15 September 2011

new beginnings.


Autumn is in the air. an autumn in new york or an autumn in southern california, it is a beautiful thing. I smell fireplaces in the cool of the evening, and see the leaves beginning to fall from their trees. I feel the draw of soft acoustic music, and the taste of pumpkin in my coffee cup. This year doesn't look how I thought it would in so many ways. Things keep slipping through my fingers. Everything seems so outside my control, and I am so unsure of where to pick up and go next. Grace abounds in ways I can never understand, and for that I am humbled and thankful.

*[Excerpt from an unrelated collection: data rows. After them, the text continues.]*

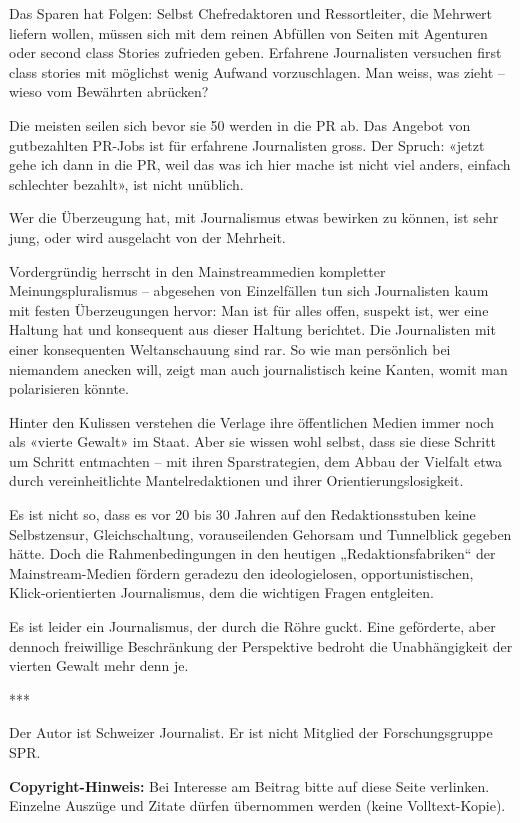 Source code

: Das Sparen hat Folgen: Selbst Chefredaktoren und Ressortleiter, die
Mehrwert liefern wollen, müssen sich mit dem reinen Abfüllen von Seiten
mit Agenturen oder second class Stories zufrieden geben. Erfahrene
Journalisten versuchen first class stories mit möglichst wenig Aufwand
vorzuschlagen. Man weiss, was zieht -- wieso vom Bewährten abrücken?

Die meisten seilen sich bevor sie 50 werden in die PR ab. Das Angebot
von gutbezahlten PR-Jobs ist für erfahrene Journalisten gross. Der
Spruch: «jetzt gehe ich dann in die PR, weil das was ich hier mache ist
nicht viel anders, einfach schlechter bezahlt», ist nicht unüblich.

Wer die Überzeugung hat, mit Journalismus etwas bewirken zu können, ist
sehr jung, oder wird ausgelacht von der Mehrheit.

Vordergründig herrscht in den Mainstreammedien kompletter
Meinungspluralismus -- abgesehen von Einzelfällen tun sich Journalisten
kaum mit festen Überzeugungen hervor: Man ist für alles offen, suspekt
ist, wer eine Haltung hat und konsequent aus dieser Haltung berichtet.
Die Journalisten mit einer konsequenten Weltanschauung sind rar. So wie
man persönlich bei niemandem anecken will, zeigt man auch journalistisch
keine Kanten, womit man polarisieren könnte.

Hinter den Kulissen verstehen die Verlage ihre öffentlichen Medien immer
noch als «vierte Gewalt» im Staat. Aber sie wissen wohl selbst, dass sie
diese Schritt um Schritt entmachten -- mit ihren Sparstrategien, dem
Abbau der Vielfalt etwa durch vereinheitlichte Mantelredaktionen und
ihrer Orientierungslosigkeit.

Es ist nicht so, dass es vor 20 bis 30 Jahren auf den Redaktionsstuben
keine Selbstzensur, Gleich­schaltung, vorauseilenden Gehorsam und
Tunnelblick gegeben hätte. Doch die Rahmen­bedingungen in den heutigen
„Redaktions­fabriken`` der Mainstream-Medien fördern geradezu den
ideologielosen, opportunistischen, Klick-orientierten Journalismus, dem
die wichtigen Fragen entgleiten.

Es ist leider ein Journalismus, der durch die Röhre guckt. Eine
geförderte, aber dennoch freiwillige Beschränkung der Perspektive
bedroht die Unabhängigkeit der vierten Gewalt mehr denn je.

***

Der Autor ist Schweizer Journalist. Er ist nicht Mitglied der
Forschungsgruppe SPR.

\textbf{Copyright-Hinweis:} Bei Interesse am Beitrag bitte auf diese
Seite verlinken. Einzelne Auszüge und Zitate dürfen übernommen werden
(keine Volltext-Kopie).

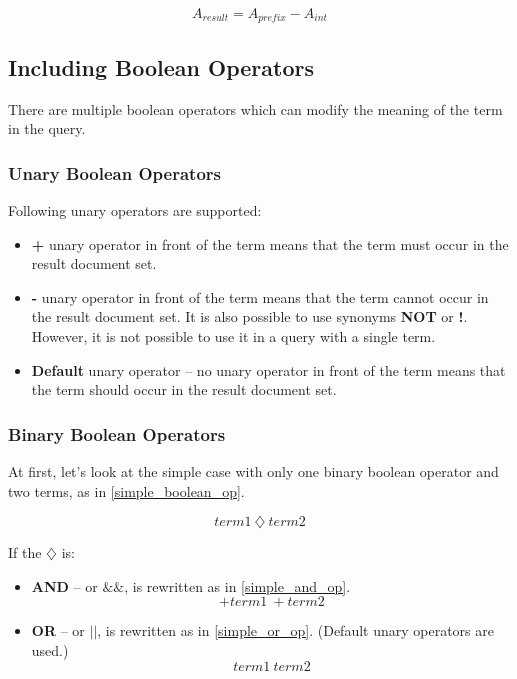 \begin{equation}
\label{ut_automaton}
A_{result} = A_{prefix} - A_{int}
\end{equation}

\subsection{Including Boolean Operators}
\label{boolean_ops}


There are multiple boolean operators which can modify the meaning of the term in the query.

\subsubsection{Unary Boolean Operators}
Following unary operators are supported:
\begin{itemize}
    \item \textbf{+} unary operator in front of the term means that the term must occur in the result document set.
    \item \textbf{-} unary operator in front of the term means that the term cannot occur in the result document set.
    It is also possible to use synonyms \textbf{NOT} or \textbf{!}. However, it is not possible to use it in a query
    with a single term.
    \item \textbf{Default} unary operator – no unary operator in front of the term means that the term should occur
    in the result document set.
\end{itemize}

\subsubsection{Binary Boolean Operators}

At first, let's look at the simple case with only one binary boolean operator and two terms, as in \ref{simple_boolean_op}.

\begin{equation}
\label{simple_boolean_op}
term1\ \diamondsuit \ term2
\end{equation}

If the $\diamondsuit$ is:
\begin{itemize}
    \item \textbf{AND} – or $\&\&$, is rewritten as in \ref{simple_and_op}.
    \begin{equation}
    \label{simple_and_op}
    +term1\ +term2
    \end{equation}
    \item \textbf{OR} – or $\vert\vert$, is rewritten as in \ref{simple_or_op}. (Default unary operators are used.)
    \begin{equation}
    \label{simple_or_op}
    term1\ term2
    \end{equation}
\end{itemize}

I am trying to do what I am doing now with joy. But I am tangled up in those words said so recklessly that cut so deeply, leaving a sting that won't soften. My heart is worn and torn, and I wish I could overcome it in a snap of the fingers, but it is not that easy. And truthfully, the things I want are so simple. I'm not asking for much. But I am continually spinning in this whirl of thoughts and emotions that come and go, that keep me sane, and make me crazy. Oh the contradiction that I consistently am.
The days keep spinning me around, but the hope of autumn on the horizon calms me down. I find myself drawn in yet again. Alongside You is where I want to be. Wherever You are, is where I long to find myself. And that is enough. More than enough.